Topology — how the browser and the local backend fit together
megaprompt only, for now. The interactive panel is built on the single-model engine — more efficient, and far easier to change the format, the cast size, or the depth of the deliberation. The python (isolated) engine + self-election bids remain the project's batch research thesis; they're deferred here.
A local Python server (it can't live on Cloudflare Pages — it's a long-running, stateful SSE process) holds one running megaprompt context per session: it assembles the prompt, parses the model's output into the confer + the responses, and logs. When the session closes it writes the same artefacts the batch schemes emit, so viewer, index, and audit are untouched.
One human turn, step by step
Two visible layers — there's no private <think> anymore; the one model stages everything. Confer (the panel's internal back-and-forth → side panel) → respond (one message per character → main chat).

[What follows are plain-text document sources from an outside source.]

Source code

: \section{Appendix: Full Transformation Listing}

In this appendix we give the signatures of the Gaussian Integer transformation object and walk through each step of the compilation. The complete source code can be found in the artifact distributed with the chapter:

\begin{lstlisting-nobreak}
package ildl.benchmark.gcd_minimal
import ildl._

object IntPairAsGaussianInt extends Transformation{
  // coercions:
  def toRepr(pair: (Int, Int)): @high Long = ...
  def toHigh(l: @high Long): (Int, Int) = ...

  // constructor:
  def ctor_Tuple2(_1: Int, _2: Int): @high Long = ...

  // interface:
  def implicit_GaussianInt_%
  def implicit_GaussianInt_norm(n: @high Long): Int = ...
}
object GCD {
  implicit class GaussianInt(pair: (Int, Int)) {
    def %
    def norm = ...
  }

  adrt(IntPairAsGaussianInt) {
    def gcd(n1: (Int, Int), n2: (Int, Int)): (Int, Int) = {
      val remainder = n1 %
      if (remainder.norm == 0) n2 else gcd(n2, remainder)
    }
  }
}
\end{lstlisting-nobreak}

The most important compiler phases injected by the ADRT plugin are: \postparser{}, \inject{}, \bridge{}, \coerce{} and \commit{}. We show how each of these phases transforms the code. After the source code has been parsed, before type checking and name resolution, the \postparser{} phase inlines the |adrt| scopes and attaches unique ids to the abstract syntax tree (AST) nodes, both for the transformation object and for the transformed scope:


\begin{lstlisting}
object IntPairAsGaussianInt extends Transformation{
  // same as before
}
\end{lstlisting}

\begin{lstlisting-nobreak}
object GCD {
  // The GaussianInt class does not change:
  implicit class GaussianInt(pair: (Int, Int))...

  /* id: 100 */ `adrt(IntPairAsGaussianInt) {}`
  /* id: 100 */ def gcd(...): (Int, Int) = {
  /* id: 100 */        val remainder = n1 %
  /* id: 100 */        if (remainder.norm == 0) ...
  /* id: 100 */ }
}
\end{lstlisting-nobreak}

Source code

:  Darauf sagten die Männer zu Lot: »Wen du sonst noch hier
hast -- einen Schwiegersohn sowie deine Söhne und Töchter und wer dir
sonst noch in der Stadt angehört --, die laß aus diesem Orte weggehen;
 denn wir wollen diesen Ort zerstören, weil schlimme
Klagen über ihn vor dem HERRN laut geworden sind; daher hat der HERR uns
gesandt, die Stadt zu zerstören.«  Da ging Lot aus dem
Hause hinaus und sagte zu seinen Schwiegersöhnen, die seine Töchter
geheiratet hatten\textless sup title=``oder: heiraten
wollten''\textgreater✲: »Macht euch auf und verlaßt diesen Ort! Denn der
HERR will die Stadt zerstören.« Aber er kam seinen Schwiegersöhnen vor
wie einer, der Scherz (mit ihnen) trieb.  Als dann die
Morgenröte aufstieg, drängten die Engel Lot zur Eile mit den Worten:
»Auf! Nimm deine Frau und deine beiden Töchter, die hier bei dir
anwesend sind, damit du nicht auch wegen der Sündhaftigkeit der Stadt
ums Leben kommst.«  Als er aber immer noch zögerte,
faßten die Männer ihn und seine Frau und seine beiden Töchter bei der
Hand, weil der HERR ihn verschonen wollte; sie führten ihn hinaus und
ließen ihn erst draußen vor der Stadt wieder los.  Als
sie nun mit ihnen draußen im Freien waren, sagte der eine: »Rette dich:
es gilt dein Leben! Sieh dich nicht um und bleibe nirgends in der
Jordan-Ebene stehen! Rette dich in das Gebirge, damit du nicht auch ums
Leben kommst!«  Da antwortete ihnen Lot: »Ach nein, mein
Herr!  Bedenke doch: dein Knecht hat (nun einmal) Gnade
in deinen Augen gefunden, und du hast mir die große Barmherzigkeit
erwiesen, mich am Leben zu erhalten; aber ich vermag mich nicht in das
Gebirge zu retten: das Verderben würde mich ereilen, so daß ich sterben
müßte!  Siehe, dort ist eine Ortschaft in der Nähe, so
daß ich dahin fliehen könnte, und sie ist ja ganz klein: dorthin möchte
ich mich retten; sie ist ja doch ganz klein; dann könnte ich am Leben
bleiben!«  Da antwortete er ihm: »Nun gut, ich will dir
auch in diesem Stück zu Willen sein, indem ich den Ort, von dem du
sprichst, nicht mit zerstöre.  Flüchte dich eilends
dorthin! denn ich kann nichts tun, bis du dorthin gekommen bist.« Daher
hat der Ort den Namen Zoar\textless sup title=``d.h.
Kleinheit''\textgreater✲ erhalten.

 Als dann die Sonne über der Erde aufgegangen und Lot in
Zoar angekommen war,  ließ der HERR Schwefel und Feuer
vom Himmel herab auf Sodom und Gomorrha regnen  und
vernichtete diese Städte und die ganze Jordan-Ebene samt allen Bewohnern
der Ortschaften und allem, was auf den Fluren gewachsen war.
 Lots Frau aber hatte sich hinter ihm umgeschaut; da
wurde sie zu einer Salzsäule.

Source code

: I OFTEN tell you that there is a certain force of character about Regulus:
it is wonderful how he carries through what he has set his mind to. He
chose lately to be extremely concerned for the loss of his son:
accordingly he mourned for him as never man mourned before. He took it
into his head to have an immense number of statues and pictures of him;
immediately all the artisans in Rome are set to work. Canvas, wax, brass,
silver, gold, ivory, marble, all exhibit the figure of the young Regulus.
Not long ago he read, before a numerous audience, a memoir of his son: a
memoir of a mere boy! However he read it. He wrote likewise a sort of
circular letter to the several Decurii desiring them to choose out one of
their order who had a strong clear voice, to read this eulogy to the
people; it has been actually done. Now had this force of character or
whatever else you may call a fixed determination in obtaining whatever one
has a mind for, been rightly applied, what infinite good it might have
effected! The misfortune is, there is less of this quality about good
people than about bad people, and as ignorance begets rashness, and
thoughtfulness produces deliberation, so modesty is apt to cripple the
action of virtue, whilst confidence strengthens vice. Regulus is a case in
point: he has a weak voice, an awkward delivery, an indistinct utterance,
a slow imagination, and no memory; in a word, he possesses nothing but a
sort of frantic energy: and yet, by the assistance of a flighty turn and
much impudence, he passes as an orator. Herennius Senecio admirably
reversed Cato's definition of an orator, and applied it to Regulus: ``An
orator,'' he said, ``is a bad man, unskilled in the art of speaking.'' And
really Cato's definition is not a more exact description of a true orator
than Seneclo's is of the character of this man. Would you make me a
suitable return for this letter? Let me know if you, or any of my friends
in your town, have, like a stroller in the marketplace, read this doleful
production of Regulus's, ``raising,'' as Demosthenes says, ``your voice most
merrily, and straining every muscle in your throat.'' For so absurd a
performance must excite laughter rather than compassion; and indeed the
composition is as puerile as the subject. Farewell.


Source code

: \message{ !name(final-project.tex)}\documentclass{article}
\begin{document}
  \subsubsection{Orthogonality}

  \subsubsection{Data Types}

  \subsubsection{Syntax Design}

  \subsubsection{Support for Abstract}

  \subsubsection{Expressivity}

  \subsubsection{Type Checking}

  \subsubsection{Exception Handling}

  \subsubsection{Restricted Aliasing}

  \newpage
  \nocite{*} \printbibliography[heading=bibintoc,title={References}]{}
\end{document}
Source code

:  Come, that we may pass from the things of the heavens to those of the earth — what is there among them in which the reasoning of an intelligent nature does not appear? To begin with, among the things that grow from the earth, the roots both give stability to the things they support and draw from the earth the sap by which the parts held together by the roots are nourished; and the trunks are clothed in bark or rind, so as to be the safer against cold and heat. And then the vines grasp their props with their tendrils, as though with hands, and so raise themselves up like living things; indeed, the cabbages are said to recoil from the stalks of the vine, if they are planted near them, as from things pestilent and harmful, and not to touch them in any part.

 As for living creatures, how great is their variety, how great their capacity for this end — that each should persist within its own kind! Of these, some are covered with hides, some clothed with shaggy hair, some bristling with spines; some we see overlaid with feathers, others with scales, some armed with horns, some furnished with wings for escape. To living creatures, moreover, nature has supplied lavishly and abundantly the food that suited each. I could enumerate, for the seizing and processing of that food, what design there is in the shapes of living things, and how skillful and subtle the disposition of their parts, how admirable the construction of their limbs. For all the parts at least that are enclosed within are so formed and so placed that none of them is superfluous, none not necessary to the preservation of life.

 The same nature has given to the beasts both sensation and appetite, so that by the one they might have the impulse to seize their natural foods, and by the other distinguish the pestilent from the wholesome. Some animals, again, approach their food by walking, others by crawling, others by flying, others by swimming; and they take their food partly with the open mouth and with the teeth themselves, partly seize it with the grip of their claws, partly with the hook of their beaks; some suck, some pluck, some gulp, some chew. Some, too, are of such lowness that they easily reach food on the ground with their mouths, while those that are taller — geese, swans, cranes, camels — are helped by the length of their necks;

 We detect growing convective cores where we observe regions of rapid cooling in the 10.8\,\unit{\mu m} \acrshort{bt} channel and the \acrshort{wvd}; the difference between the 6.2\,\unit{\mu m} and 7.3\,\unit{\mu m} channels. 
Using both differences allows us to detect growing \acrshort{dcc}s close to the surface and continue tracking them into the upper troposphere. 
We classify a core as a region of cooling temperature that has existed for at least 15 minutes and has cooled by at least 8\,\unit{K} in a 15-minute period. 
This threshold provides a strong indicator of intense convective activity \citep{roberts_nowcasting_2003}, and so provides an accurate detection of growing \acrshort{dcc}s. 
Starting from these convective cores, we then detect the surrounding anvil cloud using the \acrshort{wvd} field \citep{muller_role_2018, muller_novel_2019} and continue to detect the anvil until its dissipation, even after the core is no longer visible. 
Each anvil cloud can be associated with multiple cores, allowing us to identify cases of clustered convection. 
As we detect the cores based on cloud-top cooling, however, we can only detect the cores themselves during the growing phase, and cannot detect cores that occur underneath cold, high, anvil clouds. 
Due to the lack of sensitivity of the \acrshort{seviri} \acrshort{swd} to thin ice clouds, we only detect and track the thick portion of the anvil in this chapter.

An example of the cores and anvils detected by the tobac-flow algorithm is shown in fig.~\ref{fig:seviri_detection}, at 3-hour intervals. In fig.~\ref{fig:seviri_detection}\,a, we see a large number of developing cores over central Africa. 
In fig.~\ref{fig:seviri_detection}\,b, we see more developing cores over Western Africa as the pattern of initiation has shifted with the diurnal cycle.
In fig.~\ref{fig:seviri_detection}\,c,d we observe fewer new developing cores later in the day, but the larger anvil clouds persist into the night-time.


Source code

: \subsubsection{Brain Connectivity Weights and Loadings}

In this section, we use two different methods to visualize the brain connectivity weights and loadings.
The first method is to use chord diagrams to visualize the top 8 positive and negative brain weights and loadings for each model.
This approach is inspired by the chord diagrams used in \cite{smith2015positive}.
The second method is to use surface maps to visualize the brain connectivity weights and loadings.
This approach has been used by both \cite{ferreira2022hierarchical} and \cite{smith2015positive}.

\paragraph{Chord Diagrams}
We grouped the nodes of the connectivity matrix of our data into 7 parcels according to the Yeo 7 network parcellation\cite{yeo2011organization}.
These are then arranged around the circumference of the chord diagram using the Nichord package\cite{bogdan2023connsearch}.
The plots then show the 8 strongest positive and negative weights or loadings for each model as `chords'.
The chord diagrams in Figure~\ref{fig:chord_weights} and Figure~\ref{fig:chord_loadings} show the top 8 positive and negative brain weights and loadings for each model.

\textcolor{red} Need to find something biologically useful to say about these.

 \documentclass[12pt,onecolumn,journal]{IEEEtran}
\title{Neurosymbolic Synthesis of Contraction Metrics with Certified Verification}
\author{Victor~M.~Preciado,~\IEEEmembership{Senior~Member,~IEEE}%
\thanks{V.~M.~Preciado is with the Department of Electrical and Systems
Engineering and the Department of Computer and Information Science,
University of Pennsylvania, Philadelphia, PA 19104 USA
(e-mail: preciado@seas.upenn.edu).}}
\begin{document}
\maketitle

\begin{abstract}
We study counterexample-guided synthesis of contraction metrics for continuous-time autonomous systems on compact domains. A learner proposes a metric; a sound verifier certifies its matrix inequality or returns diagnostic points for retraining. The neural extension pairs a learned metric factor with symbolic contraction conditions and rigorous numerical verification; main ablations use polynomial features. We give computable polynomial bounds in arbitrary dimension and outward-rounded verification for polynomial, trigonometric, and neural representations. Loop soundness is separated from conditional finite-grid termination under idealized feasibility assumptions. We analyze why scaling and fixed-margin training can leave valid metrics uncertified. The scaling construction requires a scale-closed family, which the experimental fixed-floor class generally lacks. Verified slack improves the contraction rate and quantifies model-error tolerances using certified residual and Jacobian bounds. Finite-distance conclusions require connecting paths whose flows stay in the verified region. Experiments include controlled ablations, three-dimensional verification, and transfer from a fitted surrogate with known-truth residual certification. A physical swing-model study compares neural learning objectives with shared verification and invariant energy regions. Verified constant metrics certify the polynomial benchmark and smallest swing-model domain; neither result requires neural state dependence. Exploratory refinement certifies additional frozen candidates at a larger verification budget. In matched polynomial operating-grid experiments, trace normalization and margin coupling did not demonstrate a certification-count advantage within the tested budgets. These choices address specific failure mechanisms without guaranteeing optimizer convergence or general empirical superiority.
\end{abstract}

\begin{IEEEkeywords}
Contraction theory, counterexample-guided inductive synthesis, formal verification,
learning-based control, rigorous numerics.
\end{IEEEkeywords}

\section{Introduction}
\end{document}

The human types (optionally picking a @persona). The server appends it to the running context as From the floor: "…" and logs a human-speak event. @addressed → the model answers as that one persona, confer skipped. Otherwise:
megaprompt · confer, then respond
The single model, holding the whole cast, writes the internal deliberation — the three characters reacting to each other, a flowing 3–4 exchange back-and-forth (no fixed rounds).
It settles a relevance-led order inside that confer (the character the turn most implicates leads), then writes one response per character — each follower answering the line actually delivered before it.
The response parser splits the output: deliberation lines → the side panel; speak lines → the main chat.
The server streams them over SSE — drawer fills with the confer, the chat fills with one message each.
Floor returns to the human. (The model can have a character pass — say nothing this turn — so it never forces a flat chorus.)
Why megaprompt for this: one model staging the confer + responses makes it trivial to change the format, add or drop a character, or dial the depth of the deliberation — all prompt edits, no routing or per-context plumbing.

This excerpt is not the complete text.